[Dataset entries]
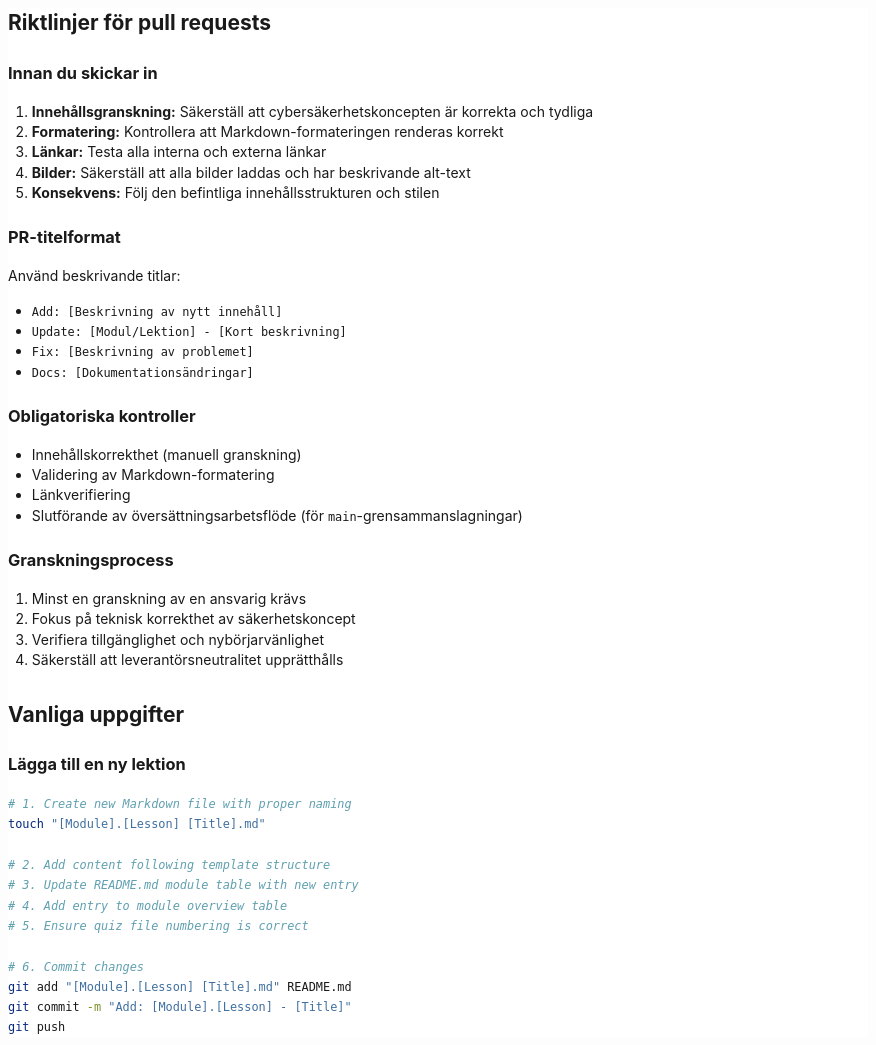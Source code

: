 ## Riktlinjer för pull requests

### Innan du skickar in

1. **Innehållsgranskning:** Säkerställ att cybersäkerhetskoncepten är korrekta och tydliga
2. **Formatering:** Kontrollera att Markdown-formateringen renderas korrekt
3. **Länkar:** Testa alla interna och externa länkar
4. **Bilder:** Säkerställ att alla bilder laddas och har beskrivande alt-text
5. **Konsekvens:** Följ den befintliga innehållsstrukturen och stilen

### PR-titelformat

Använd beskrivande titlar:
- `Add: [Beskrivning av nytt innehåll]`
- `Update: [Modul/Lektion] - [Kort beskrivning]`
- `Fix: [Beskrivning av problemet]`
- `Docs: [Dokumentationsändringar]`

### Obligatoriska kontroller

- Innehållskorrekthet (manuell granskning)
- Validering av Markdown-formatering
- Länkverifiering
- Slutförande av översättningsarbetsflöde (för `main`-grensammanslagningar)

### Granskningsprocess

1. Minst en granskning av en ansvarig krävs
2. Fokus på teknisk korrekthet av säkerhetskoncept
3. Verifiera tillgänglighet och nybörjarvänlighet
4. Säkerställ att leverantörsneutralitet upprätthålls

## Vanliga uppgifter

### Lägga till en ny lektion

```bash
# 1. Create new Markdown file with proper naming
touch "[Module].[Lesson] [Title].md"

# 2. Add content following template structure
# 3. Update README.md module table with new entry
# 4. Add entry to module overview table
# 5. Ensure quiz file numbering is correct

# 6. Commit changes
git add "[Module].[Lesson] [Title].md" README.md
git commit -m "Add: [Module].[Lesson] - [Title]"
git push
```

EXERCISE PROMPT: Look over the data above and show each line that contains "entry".

ANSWER SPACE:
# 3. Update README.md module table with new entry
# 4. Add entry to module overview table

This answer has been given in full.